A New Consideration For Real Estate Investors

Clocks and calendars seem to be less accurate lately. Is it just me or does the morning alarm go off annoyingly early?!?!

Regardless, this is shaping up to be a superb time to make adjustments to your investing business.

Despite all the challenges in the world right now, we’re incredibly optimistic about the future.

Next Steps for Businesses

Right now, is a great time to devote yourself to a business review. Look at your business finances and make improvements that’ll put you in a better position for the future. Here are a few “what ifs” to mull over, in the coming months.

1: What if you could reduce some business expenses?
It’s very rare for a business to be operating as lean as it possibly could be. There’s also a point of diminishing returns when it comes to reducing your operating expenses. Your tax pro can help you find a happy medium.

Let’s discuss how to:

- Eliminate software that you’re paying for but don’t actually need.
- Identify things that you’re doing yourself that could be done better and cheaper by hiring another company to do it -- and vice versa.
- Seek out ways to reduce the cost of the administrative work that is required to run your business.
- Look at what could be automated in your business -- without sacrificing quality of work.

Some cost reductions are simpler than others. For example, switching company cell phone plans or finding a cheaper credit card processing service are the low-hanging fruit.

But with some analysis, you might be able to find other ways to save money without introducing any negatives.

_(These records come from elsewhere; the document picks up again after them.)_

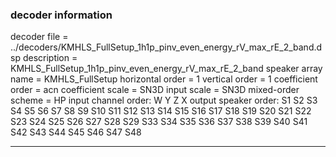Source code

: 
### decoder information 
decoder file = ../decoders/KMHLS_FullSetup_1h1p_pinv_even_energy_rV_max_rE_2_band.dsp
description = KMHLS_FullSetup_1h1p_pinv_even_energy_rV_max_rE_2_band
speaker array name = KMHLS_FullSetup
horizontal order   = 1
vertical order     = 1
coefficient order  = acn
coefficient scale  = SN3D
input scale        = SN3D
mixed-order scheme = HP
input channel order: W Y Z X 
output speaker order: S1 S2 S3 S4 S5 S6 S7 S8 S9 S10 S11 S12 S13 S14 S15 S16 S17 S18 S19 S20 S21 S22 S23 S24 S25 S26 S27 S28 S29 S33 S34 S35 S36 S37 S38 S39 S40 S41 S42 S43 S44 S45 S46 S47 S48 

---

2: What if you could streamline some business processes?
We’ve worked with businesses in a lot of different industries over the years. In that time, it’s been interesting to see both the differences and similarities in what makes each type of business “tick.” One of the most fascinating things is that ideas from one industry can often be applied to a totally different industry to make significant improvements in the efficiency of how that business operates. Read and study 'outside' your field.

For example, analyze who does what within your business to ensure you have the right people doing the right tasks. How is information communicated at all levels of your business, finding ways to reduce unnecessary back-and-forth stuff, and eliminating wait times for key decisions. You likely have workflows that can be digitized to make them more efficient, too. These are just basic examples of the type of process improvements to review.

Around here, we like to say that Efficient Business = Profitable Business. Your tax pro knows your business and can help you evaluate some of your business processes to identify areas for improvement helping your business become more profitable. And all without paying the insane management consulting fees that a giant consulting firm would charge you!

3: What if you could increase your prices?
You may have noticed that the prices of everything from food to lumber to used cars has gone up lately. While Jerome Powell of the Federal Reserve recently shared that these price increases are short-term as the economy reopens, I think it’s easy to see that some prices will never come back down.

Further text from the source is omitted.